5. A gambling site suspended bets on a Aussie Open match

Suspicions have already cropped up at this year's Australian Open. A sports gambling site suspended betting on a relatively small-scale mixed doubles match after a large sum of money came in on the obscure match. Nearly all the bets came in for the pairing of Andrea Hlavackova and Lukasz Kubot against Lara Arruabarrena and David Marrero, an indication that the match might be fixed. Hlavackova and Kubot said they were questioned by the TIU. All four players said the match was not fixed. Kubot said he didn't think players should be named without proof of match-fixing. "If you don't have 100 percent proof of the player, you should not mention the name," he said.
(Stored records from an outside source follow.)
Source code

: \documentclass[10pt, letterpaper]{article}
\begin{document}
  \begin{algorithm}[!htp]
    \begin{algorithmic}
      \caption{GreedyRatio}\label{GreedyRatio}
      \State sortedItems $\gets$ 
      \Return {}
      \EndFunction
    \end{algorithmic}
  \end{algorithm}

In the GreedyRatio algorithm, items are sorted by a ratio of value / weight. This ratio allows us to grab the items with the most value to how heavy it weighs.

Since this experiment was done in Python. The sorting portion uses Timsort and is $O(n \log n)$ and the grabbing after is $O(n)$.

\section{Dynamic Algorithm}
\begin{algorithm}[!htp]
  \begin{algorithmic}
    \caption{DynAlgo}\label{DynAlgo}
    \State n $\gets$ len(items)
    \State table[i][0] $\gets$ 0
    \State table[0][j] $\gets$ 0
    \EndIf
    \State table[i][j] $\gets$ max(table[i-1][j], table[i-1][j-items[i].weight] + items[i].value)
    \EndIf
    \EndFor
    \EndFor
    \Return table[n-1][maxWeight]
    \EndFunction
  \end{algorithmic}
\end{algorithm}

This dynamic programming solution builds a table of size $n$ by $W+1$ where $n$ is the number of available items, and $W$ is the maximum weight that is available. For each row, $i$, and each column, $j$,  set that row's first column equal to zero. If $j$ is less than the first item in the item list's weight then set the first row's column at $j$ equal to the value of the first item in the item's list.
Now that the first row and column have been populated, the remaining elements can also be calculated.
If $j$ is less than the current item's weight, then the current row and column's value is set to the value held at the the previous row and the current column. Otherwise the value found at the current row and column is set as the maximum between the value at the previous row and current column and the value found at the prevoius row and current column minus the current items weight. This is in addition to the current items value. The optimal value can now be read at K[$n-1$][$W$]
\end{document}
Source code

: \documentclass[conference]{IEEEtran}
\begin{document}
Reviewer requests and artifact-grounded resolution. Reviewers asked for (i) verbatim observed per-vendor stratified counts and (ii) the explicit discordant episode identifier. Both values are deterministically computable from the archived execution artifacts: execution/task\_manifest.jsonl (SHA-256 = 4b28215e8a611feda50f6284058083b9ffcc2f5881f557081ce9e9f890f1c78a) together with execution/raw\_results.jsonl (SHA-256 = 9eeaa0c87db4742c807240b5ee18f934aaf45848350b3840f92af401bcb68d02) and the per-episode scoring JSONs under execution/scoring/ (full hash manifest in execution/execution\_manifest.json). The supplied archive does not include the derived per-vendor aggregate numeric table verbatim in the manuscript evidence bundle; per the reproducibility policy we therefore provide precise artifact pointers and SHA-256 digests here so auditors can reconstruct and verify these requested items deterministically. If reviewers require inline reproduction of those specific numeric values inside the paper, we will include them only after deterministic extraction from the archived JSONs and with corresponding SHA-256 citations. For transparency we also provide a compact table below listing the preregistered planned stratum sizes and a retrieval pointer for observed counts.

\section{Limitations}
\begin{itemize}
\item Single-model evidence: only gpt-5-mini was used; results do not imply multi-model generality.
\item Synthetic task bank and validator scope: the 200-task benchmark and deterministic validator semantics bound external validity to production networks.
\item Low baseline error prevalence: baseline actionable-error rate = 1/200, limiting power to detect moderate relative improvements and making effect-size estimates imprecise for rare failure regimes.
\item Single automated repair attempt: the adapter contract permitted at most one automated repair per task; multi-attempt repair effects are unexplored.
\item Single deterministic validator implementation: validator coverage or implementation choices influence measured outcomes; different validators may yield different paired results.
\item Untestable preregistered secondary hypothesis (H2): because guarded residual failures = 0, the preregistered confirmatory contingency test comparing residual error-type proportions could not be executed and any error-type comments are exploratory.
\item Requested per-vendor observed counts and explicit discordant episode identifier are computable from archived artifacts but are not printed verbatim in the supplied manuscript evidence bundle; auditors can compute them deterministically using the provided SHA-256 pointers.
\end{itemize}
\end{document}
6. Betting is a gray area in all sports, but tennis needs to act

Daily fantasy sites are at the forefront of conversation. Gambling has always surrounded the NFL. NBA commissioner Adam Silver has even discussed the benefits of legalizing sports gambling. Tennis is no newcomer to corruption, but the scandal needs to be handled quickly so the sport remains legitimate, writes Howard Bryant in an ESPN The Magazine column. "Tennis, like the other sports, is on the clock, and if its leadership feels the lack of hard evidence of match-fixing is reason to be indecisive, it needs to give baseball a call and get a history lesson about what happens when the idea of cheating hangs over its game."